Annabeth Rosen, "Waver" exhibition image, Contemporary Arts Museum Houston, 2018

Critics have described Rosen's work as conceptually complex, combining feminist concerns, humble materials and craft, decoration, labor-intensive processes, and a highly formal rigor. They suggest that her idiosyncratic approach is both grounded in traditional ceramics training and knowledge and dedicated to challenging the norms of the medium. Her work demonstrates the versatile and art-historical character of clay, recalling the Funk humor of Robert Arneson, the expressionism and scale of Peter Voulkos, and work by other ceramic innovators such as Viola Frey, Ken Price and Betty Woodman. Writers place equal weight on Rosen's postminimalist merging of formalism with emotion and intuitive gesture, which links her to sculptors Eva Hesse, Jackie Winsor, Yayoi Kusama and Lynda Benglis, among others.

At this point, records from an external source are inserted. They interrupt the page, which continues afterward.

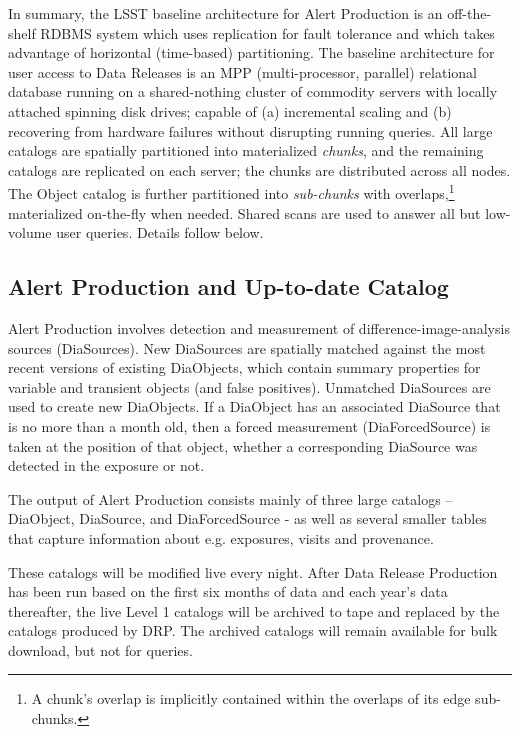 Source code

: \documentclass[DM,lsstdraft,toc]{lsstdoc}
\begin{document}
In summary, the LSST baseline architecture for Alert Production is an
off-the-shelf RDBMS system which uses replication for fault tolerance
and which takes advantage of horizontal (time-based) partitioning. The
baseline architecture for user access to Data Releases is an MPP
(multi-processor, parallel) relational database running on a
shared-nothing cluster of commodity servers with locally attached
spinning disk drives; capable of (a) incremental scaling and (b)
recovering from hardware failures without disrupting running queries.
All large catalogs are spatially partitioned into materialized
\emph{chunks}, and the remaining catalogs are replicated on each server;
the chunks are distributed across all nodes. The Object catalog is
further partitioned into \emph{sub-chunks} with overlaps,\footnote{A
  chunk's overlap is implicitly contained within the overlaps of its
  edge sub-chunks.} materialized on-the-fly when needed. Shared scans
are used to answer all but low-volume user queries. Details follow
below.

\subsection{Alert Production and Up-to-date
Catalog}\label{alert-production-and-up-to-date-catalog}

Alert Production involves detection and measurement of
difference-image-analysis sources (DiaSources). New DiaSources are
spatially matched against the most recent versions of existing
DiaObjects, which contain summary properties for variable and transient
objects (and false positives). Unmatched DiaSources are used to create
new DiaObjects. If a DiaObject has an associated DiaSource that is no
more than a month old, then a forced measurement (DiaForcedSource) is
taken at the position of that object, whether a corresponding DiaSource
was detected in the exposure or not.

The output of Alert Production consists mainly of three large catalogs
-- DiaObject, DiaSource, and DiaForcedSource - as well as several
smaller tables that capture information about e.g. exposures, visits and
provenance.

These catalogs will be modified live every night. After Data Release
Production has been run based on the first six months of data and each
year's data thereafter, the live Level 1 catalogs will be archived to
tape and replaced by the catalogs produced by DRP. The archived catalogs
will remain available for bulk download, but not for queries.
\end{document}
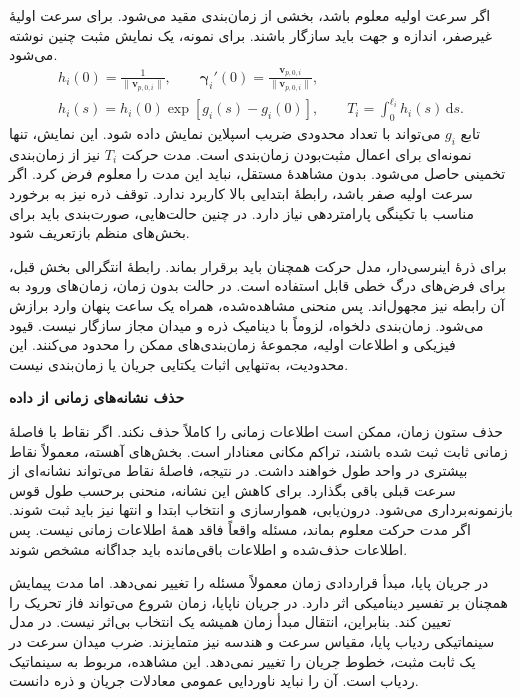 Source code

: اگر سرعت اولیه معلوم باشد، بخشی از زمان‌بندی مقید می‌شود.
برای سرعت اولیهٔ غیرصفر، اندازه و جهت باید سازگار باشند.
برای نمونه، یک نمایش مثبت چنین نوشته می‌شود.
\begin{equation}
\begin{gathered}
h_i(0)=\frac{1}{\|\mathbf v_{p,0,i}\|},\qquad
\boldsymbol\gamma_i'(0)=
\frac{\mathbf v_{p,0,i}}{\|\mathbf v_{p,0,i}\|},\\
h_i(s)=h_i(0)\exp\!\left[g_i(s)-g_i(0)\right],\qquad
T_i=\int_0^{\ell_i}h_i(s)\,\mathrm ds.
\end{gathered}
\label{eq:lit-untimed-positive-clock}
\end{equation}
تابع $g_i$ می‌تواند با تعداد محدودی ضریب اسپلاین نمایش داده شود.
این نمایش، تنها نمونه‌ای برای اعمال مثبت‌بودن زمان‌بندی است.
مدت حرکت $T_i$ نیز از زمان‌بندی تخمینی حاصل می‌شود.
بدون مشاهدهٔ مستقل، نباید این مدت را معلوم فرض کرد.
اگر سرعت اولیه صفر باشد، رابطهٔ ابتدایی بالا کاربرد ندارد.
توقف ذره نیز به برخورد مناسب با تکینگی پارامتردهی نیاز دارد.
در چنین حالت‌هایی، صورت‌بندی باید برای بخش‌های منظم بازتعریف شود.

برای ذرهٔ اینرسی‌دار، مدل حرکت همچنان باید برقرار بماند.
رابطهٔ انتگرالی بخش قبل، برای فرض‌های درگ خطی قابل استفاده است.
در حالت بدون زمان، زمان‌های ورود به آن رابطه نیز مجهول‌اند.
پس منحنی مشاهده‌شده، همراه یک ساعت پنهان وارد برازش می‌شود.
زمان‌بندی دلخواه، لزوماً با دینامیک ذره و میدان مجاز سازگار نیست.
قیود فیزیکی و اطلاعات اولیه، مجموعهٔ زمان‌بندی‌های ممکن را محدود می‌کنند.
این محدودیت، به‌تنهایی اثبات یکتایی جریان یا زمان‌بندی نیست.

\textbf{حذف نشانه‌های زمانی از داده}

حذف ستون زمان، ممکن است اطلاعات زمانی را کاملاً حذف نکند.
اگر نقاط با فاصلهٔ زمانی ثابت ثبت شده باشند، تراکم مکانی معنادار است.
بخش‌های آهسته، معمولاً نقاط بیشتری در واحد طول خواهند داشت.
در نتیجه، فاصلهٔ نقاط می‌تواند نشانه‌ای از سرعت قبلی باقی بگذارد.
برای کاهش این نشانه، منحنی برحسب طول قوس بازنمونه‌برداری می‌شود.
درون‌یابی، هموارسازی و انتخاب ابتدا و انتها نیز باید ثبت شوند.
اگر مدت حرکت معلوم بماند، مسئله واقعاً فاقد همهٔ اطلاعات زمانی نیست.
پس اطلاعات حذف‌شده و اطلاعات باقی‌مانده باید جداگانه مشخص شوند.

در جریان پایا، مبدأ قراردادی زمان معمولاً مسئله را تغییر نمی‌دهد.
اما مدت پیمایش همچنان بر تفسیر دینامیکی اثر دارد.
در جریان ناپایا، زمان شروع می‌تواند فاز تحریک را تعیین کند.
بنابراین، انتقال مبدأ زمان همیشه یک انتخاب بی‌اثر نیست.
در مدل سینماتیکی ردیاب پایا، مقیاس سرعت و هندسه نیز متمایزند.
ضرب میدان سرعت در یک ثابت مثبت، خطوط جریان را تغییر نمی‌دهد.
این مشاهده، مربوط به سینماتیک ردیاب است.
آن را نباید ناوردایی عمومی معادلات جریان و ذره دانست.

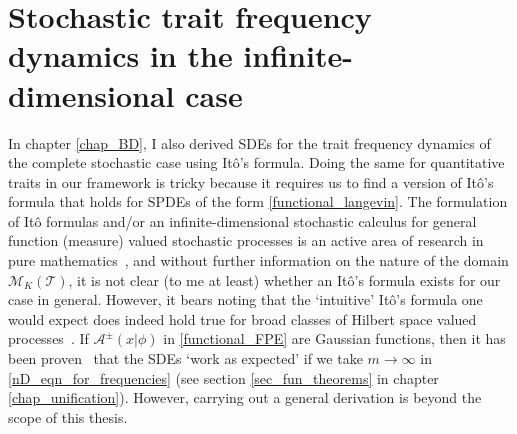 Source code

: \section{Stochastic trait frequency dynamics in the infinite-dimensional case}
In chapter \ref{chap_BD}, I also derived SDEs for the trait frequency dynamics of the complete stochastic case using It\^o's formula. Doing the same for quantitative traits in our framework is tricky because it requires us to find a version of It\^o's formula that holds for SPDEs of the form \eqref{functional_langevin}. The formulation of It\^o formulas and/or an infinite-dimensional stochastic calculus for general function (measure) valued stochastic processes is an active area of research in pure mathematics~\citep{da_prato_stochastic_2014}, and without further information on the nature of the domain $\mathcal{M}_{K}(\mathcal{T})$, it is not clear (to me at least) whether an It\^o's formula exists for our case in general. However, it bears noting that the `intuitive' It\^o's formula one would expect does indeed hold true for broad classes of Hilbert space valued processes~\citep{prevot_concise_2007,da_prato_stochastic_2014,liu_stochastic_2015}. If $\mathcal{A}^{\pm}(x | \phi)$ in \eqref{functional_FPE} are Gaussian functions, then it has been proven~\citep{week_white_2021} that the SDEs `work as expected' if we take $m \to \infty$ in \eqref{nD_eqn_for_frequencies} (see section \ref{sec_fun_theorems} in chapter \ref{chap_unification}). However, carrying out a general derivation is beyond the scope of this thesis.

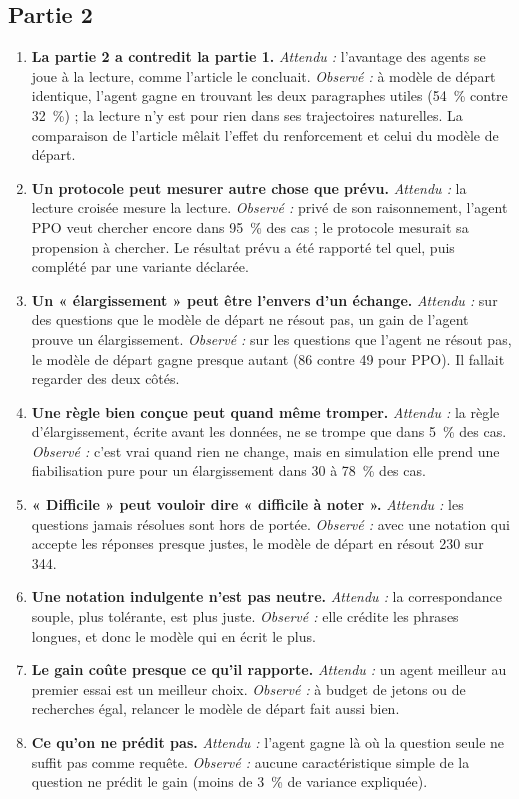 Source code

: \documentclass[10pt,a4paper]{article}
\begin{document}
\subsection*{Partie 2}
\begin{enumerate}[resume]
\item \textbf{La partie 2 a contredit la partie 1.} \emph{Attendu :} l'avantage des agents se joue à la lecture, comme l'article le concluait. \emph{Observé :} à modèle de départ identique, l'agent gagne en trouvant les deux paragraphes utiles (54~\% contre 32~\%) ; la lecture n'y est pour rien dans ses trajectoires naturelles. La comparaison de l'article mêlait l'effet du renforcement et celui du modèle de départ.
\item \textbf{Un protocole peut mesurer autre chose que prévu.} \emph{Attendu :} la lecture croisée mesure la lecture. \emph{Observé :} privé de son raisonnement, l'agent PPO veut chercher encore dans 95~\% des cas ; le protocole mesurait sa propension à chercher. Le résultat prévu a été rapporté tel quel, puis complété par une variante déclarée.
\item \textbf{Un « élargissement » peut être l'envers d'un échange.} \emph{Attendu :} sur des questions que le modèle de départ ne résout pas, un gain de l'agent prouve un élargissement. \emph{Observé :} sur les questions que l'agent ne résout pas, le modèle de départ gagne presque autant (86 contre 49 pour PPO). Il fallait regarder des deux côtés.
\item \textbf{Une règle bien conçue peut quand même tromper.} \emph{Attendu :} la règle d'élargissement, écrite avant les données, ne se trompe que dans 5~\% des cas. \emph{Observé :} c'est vrai quand rien ne change, mais en simulation elle prend une fiabilisation pure pour un élargissement dans 30 à 78~\% des cas.
\item \textbf{« Difficile » peut vouloir dire « difficile à noter ».} \emph{Attendu :} les questions jamais résolues sont hors de portée. \emph{Observé :} avec une notation qui accepte les réponses presque justes, le modèle de départ en résout 230 sur 344.
\item \textbf{Une notation indulgente n'est pas neutre.} \emph{Attendu :} la correspondance souple, plus tolérante, est plus juste. \emph{Observé :} elle crédite les phrases longues, et donc le modèle qui en écrit le plus.
\item \textbf{Le gain coûte presque ce qu'il rapporte.} \emph{Attendu :} un agent meilleur au premier essai est un meilleur choix. \emph{Observé :} à budget de jetons ou de recherches égal, relancer le modèle de départ fait aussi bien.
\item \textbf{Ce qu'on ne prédit pas.} \emph{Attendu :} l'agent gagne là où la question seule ne suffit pas comme requête. \emph{Observé :} aucune caractéristique simple de la question ne prédit le gain (moins de 3~\% de variance expliquée).
\end{enumerate}
\end{document}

Rosen's sculpture generally combines precariously balanced and structurally dense forms, packed gestural surfaces, and expressively applied glazes. Critics often note its disruption and displacement of perception, with shifts between detail and whole and micro- and macro-scales, which convey the psychological and symbolic through tactile qualities and figurative or architectural senses through physical presence. She constructs her sculptures using a hands-on, accumulative process analogous to growth patterns that—atypically for ceramics—includes openness to chance, accident, technical "disasters" and ongoing experimentation; the process includes glazing, firing, wrapping or binding shards (with wire or elastic bands), re-firing and re-glazing, and combining wet and fired clay, among methods.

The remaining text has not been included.